-- Opening Marker --

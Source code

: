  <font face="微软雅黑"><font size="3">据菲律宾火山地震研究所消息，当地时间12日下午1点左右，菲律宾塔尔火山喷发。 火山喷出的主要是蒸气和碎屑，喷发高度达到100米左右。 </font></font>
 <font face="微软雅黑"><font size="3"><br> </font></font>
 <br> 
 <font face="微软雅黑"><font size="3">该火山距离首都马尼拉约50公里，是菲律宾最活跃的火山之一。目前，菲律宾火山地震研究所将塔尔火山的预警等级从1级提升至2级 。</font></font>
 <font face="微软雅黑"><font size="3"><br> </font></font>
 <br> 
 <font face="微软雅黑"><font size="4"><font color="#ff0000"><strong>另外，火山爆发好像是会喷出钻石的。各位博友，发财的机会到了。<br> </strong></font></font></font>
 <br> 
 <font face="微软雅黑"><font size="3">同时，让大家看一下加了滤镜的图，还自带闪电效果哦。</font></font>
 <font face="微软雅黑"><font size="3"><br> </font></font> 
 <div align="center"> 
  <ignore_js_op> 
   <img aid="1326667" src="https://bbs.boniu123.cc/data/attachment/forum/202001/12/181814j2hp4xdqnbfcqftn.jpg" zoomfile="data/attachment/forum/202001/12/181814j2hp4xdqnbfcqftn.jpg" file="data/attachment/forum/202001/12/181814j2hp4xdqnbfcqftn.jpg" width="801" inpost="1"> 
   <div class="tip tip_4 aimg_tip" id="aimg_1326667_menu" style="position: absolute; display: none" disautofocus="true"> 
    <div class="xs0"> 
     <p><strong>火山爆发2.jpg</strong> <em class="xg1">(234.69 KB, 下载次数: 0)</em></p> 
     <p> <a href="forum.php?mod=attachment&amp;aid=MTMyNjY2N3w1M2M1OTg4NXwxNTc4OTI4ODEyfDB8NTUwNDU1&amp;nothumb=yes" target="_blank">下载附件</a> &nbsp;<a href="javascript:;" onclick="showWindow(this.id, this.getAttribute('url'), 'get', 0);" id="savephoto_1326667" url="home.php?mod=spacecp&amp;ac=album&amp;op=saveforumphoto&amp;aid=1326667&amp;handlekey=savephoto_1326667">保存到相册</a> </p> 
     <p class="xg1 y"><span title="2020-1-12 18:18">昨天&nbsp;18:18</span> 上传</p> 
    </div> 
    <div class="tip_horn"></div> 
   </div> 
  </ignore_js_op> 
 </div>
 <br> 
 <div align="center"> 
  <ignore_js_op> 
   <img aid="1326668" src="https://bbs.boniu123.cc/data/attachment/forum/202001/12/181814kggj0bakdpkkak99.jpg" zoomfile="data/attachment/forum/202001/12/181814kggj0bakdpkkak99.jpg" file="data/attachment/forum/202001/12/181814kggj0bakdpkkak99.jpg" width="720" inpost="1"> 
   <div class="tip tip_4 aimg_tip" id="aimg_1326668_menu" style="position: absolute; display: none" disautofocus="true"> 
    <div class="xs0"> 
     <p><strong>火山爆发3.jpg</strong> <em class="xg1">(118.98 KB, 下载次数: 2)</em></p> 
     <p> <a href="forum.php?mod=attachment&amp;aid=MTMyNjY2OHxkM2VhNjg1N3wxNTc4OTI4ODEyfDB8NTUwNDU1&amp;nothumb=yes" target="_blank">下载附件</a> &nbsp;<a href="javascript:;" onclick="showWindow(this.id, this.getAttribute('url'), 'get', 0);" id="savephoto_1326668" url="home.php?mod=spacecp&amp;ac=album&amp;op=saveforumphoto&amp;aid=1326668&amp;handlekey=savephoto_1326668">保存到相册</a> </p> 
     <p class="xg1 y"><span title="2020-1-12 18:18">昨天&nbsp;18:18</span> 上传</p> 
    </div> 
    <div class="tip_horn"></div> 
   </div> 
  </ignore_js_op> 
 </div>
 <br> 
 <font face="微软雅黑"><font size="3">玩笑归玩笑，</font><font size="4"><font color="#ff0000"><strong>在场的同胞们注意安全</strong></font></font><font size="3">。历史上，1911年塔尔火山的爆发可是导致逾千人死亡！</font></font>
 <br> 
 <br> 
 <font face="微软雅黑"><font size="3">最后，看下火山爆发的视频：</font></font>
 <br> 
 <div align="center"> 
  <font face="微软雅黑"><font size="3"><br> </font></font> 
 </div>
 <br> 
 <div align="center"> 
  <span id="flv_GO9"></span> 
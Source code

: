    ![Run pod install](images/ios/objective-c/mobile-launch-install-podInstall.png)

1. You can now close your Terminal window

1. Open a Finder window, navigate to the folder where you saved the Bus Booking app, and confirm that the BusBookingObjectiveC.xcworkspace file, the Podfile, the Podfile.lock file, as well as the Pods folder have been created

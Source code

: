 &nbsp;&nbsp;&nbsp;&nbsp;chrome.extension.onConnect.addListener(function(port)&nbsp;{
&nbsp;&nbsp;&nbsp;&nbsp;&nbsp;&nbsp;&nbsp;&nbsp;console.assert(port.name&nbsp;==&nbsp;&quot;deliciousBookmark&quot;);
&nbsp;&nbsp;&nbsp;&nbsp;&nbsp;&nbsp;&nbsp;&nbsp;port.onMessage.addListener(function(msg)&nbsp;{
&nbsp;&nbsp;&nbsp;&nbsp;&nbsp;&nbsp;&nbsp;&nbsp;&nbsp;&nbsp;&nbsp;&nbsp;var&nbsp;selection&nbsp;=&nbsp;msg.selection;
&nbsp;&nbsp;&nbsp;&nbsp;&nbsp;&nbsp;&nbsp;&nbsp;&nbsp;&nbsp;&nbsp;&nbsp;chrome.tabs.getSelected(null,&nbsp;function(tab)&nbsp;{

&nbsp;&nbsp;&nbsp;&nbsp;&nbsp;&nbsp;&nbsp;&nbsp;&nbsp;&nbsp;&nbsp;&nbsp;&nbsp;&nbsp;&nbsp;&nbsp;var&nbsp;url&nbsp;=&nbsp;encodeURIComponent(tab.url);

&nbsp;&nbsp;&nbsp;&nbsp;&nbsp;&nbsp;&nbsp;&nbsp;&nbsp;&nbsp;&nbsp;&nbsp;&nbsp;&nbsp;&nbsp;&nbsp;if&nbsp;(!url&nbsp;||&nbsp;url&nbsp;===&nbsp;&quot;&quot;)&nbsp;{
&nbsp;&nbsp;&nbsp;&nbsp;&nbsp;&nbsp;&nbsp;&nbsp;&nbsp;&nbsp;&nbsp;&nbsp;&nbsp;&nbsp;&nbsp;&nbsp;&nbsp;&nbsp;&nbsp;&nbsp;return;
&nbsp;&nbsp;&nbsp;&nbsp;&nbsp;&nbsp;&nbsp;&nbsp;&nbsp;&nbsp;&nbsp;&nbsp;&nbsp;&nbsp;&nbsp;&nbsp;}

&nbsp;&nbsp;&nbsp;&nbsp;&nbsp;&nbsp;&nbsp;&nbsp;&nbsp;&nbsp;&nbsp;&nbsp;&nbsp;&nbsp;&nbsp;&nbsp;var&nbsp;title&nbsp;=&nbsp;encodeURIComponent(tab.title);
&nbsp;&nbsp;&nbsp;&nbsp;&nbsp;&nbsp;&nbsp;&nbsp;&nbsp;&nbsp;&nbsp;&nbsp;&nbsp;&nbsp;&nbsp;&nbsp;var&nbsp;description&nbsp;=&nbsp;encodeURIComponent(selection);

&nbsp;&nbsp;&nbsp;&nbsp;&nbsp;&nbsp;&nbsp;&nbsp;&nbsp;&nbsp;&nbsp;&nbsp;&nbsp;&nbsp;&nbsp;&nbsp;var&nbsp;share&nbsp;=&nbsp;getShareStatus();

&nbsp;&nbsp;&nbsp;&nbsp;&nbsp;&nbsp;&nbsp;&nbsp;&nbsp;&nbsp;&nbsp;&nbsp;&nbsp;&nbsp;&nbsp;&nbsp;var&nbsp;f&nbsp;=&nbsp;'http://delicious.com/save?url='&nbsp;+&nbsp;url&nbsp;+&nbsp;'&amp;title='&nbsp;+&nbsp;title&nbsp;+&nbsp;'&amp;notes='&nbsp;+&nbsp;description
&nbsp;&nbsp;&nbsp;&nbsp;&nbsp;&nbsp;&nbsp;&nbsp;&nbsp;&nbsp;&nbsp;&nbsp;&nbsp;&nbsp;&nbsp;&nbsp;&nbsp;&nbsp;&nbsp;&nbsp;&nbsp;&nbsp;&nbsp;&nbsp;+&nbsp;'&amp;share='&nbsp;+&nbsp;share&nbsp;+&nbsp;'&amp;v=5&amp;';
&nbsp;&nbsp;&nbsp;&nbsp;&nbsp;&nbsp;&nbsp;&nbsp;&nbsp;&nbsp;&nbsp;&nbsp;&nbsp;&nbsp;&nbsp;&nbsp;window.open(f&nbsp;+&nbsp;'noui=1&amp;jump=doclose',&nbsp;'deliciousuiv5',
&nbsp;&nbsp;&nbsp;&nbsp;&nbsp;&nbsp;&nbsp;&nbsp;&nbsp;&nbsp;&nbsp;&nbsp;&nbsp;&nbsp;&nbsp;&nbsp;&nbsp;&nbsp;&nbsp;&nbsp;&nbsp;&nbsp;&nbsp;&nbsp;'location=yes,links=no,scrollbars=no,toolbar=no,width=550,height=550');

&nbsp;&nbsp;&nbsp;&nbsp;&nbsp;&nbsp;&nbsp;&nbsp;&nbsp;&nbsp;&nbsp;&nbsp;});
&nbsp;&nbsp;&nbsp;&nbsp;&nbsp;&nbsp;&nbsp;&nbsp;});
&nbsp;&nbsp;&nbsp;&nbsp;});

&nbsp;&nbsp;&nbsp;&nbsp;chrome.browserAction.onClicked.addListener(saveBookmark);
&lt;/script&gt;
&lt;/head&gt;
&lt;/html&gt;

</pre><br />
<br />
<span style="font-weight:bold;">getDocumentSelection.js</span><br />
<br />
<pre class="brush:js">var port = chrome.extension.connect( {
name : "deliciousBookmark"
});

-- Closing Marker --

**GOAL OF THE EXERCISE**. Please copy out each line of the material that contains the string "absolute".

**EXERCISE OUTPUT**.
   <div class="tip tip_4 aimg_tip" id="aimg_1326667_menu" style="position: absolute; display: none" disautofocus="true"> 
   <div class="tip tip_4 aimg_tip" id="aimg_1326668_menu" style="position: absolute; display: none" disautofocus="true"> 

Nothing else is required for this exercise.